All senior bankers who set Bank policies that crucified the country should have been removed from such positions.


----------



## Struggling (11 May 2014)

Delboy said:


> He has a nice take on IMHO/David Hall and AIB's relationship



http://www.askaboutmoney.com/showthread.php?t=173794

That's the link to my case. In November 2012 I was already living to the pin of my collar for 5 years. 5 years. I got agreement on a split mortgage from my bank through IMHO this year. Just think about it from someone else's point of view. In almost 8 years, I haven't thrown a kids birthday party, gone for a meal out that I wasn't a guest at, bought myself a new pair of shoes which weren't worn through, got my hair coloured at a hairdressers, been away for a holiday or weekend with my family which wasn't in someway subsidised by caring friends or family, shopped anywhere other than Aldi / Lidl and even they are the good weeks - when I can afford a shop. 

My kids, don't even ask for things anymore. This has been my life. Relentless. Relentless. No spontanaeity, no luxuries, no "living life to the full". Me and my husband and 4 kids. And IMHO have given us the gift of security in our home at least. We don't have much but we have that.

S.


----------



## Grizzly (12 May 2014)

I worked for the BOI for 15 years and had a non contributory pension. When I left back in 1986 I asked about my pension and I was told that I was entitled to nothing. So 15 years of money being set aside for me disappeared overnight. 
I don't have much time for these people who walk all over people when they are looking after themselves.


----------



## RainyDay (12 May 2014)

Grizzly said:


> I worked for the BOI for 15 years and had a non contributory pension. When I left back in 1986 I asked about my pension and I was told that I was entitled to nothing. So 15 years of money being set aside for me disappeared overnight.
> I don't have much time for these people who walk all over people when they are looking after themselves.

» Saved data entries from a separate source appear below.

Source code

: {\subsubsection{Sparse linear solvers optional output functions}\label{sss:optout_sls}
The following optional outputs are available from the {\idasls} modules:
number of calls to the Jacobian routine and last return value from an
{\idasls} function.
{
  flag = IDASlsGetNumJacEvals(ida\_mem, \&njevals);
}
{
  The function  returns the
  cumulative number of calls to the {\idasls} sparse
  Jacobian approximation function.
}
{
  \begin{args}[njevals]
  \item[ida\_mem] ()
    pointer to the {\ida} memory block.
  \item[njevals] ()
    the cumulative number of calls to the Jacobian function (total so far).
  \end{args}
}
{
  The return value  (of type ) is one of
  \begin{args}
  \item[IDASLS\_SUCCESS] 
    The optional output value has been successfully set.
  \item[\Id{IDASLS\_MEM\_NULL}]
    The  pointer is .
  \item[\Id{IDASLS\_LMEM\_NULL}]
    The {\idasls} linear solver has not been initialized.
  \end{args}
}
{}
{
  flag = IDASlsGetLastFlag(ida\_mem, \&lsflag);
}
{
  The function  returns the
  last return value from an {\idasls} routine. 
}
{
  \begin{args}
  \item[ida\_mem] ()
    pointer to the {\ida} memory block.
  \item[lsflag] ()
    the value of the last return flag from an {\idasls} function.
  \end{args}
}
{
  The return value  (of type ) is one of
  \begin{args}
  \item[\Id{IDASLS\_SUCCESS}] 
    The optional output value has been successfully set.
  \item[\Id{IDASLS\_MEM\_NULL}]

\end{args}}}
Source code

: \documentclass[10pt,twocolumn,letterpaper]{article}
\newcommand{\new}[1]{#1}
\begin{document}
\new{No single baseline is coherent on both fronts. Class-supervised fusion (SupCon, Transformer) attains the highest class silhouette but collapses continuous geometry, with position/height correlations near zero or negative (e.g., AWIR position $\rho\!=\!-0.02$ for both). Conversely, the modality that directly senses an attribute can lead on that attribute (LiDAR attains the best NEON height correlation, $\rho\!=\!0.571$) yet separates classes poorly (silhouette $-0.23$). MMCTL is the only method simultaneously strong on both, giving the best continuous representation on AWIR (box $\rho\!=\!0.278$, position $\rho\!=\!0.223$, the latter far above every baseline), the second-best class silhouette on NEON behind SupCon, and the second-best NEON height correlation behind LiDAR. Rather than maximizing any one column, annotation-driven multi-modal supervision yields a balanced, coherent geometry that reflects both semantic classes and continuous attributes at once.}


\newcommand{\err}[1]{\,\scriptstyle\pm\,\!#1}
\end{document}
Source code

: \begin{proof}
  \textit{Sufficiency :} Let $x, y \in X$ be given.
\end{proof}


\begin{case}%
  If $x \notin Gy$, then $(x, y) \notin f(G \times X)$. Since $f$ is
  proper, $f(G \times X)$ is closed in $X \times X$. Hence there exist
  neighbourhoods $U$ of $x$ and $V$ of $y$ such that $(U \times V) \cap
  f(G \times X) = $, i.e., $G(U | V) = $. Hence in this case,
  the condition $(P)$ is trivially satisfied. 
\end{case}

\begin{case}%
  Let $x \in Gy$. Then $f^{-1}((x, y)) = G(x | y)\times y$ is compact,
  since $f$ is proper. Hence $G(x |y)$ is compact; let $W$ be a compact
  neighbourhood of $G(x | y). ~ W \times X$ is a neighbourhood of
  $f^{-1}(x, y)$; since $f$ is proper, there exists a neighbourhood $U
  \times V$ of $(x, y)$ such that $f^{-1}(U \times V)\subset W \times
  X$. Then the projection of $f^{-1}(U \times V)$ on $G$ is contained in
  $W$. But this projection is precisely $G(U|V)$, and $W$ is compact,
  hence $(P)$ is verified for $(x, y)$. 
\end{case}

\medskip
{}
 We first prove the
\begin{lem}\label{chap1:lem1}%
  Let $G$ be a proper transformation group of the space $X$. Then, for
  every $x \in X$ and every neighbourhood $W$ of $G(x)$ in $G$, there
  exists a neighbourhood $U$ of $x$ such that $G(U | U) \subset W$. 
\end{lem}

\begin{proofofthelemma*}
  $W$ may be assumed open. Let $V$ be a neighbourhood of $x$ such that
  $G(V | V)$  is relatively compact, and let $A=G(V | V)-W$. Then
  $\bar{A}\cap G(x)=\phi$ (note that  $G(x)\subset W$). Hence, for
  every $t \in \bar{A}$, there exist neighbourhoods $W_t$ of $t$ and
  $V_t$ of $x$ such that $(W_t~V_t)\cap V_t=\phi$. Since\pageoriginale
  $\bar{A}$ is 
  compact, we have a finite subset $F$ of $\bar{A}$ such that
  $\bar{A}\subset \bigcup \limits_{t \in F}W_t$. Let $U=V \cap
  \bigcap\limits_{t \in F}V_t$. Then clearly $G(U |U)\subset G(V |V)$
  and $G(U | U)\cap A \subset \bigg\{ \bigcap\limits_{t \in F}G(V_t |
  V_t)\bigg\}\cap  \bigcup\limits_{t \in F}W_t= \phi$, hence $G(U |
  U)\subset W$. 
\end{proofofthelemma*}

In fairness to BOI, I think that was the same story for many, many pension funds at that time, where those who left before retirement got nothing. Outrageous  indeed, but not specific to BOI, and has been addressed by legislation since then.


----------



## Gerry Canning (12 May 2014)

I read too much credit for MR Boucher!and /or Boi.
1. It is ok for Boi to write off business debt , which they do.
2. But It is not Ok to write off personal debt ?
........................................
Strange is it not ,that the People who bailed BOI out ie us, get no write downs whilst Eircom/Independent etc get business write downs from Banks. I saw no limited companies providing to help BOI survive . 
From what I see the reason Business gets write downs is to make that business sustainable ie no MORE losses.
What is the difference ina genuine Mr Normal getting write down to sustainable levels ?
This is the same BOI who have been serially found to have stolen, (they prefer to use the word mis-sold) insurance funds from customers. 
,  
This is the same Boi whose Chairman has had his Bonuses from LLoyds revoked .
So this is the Quality of the current Bank Leaders!
The more things change the more they stay the same!
Do not confuse Mr Bouchers strong argumentative stance with integrity or honesty.


----------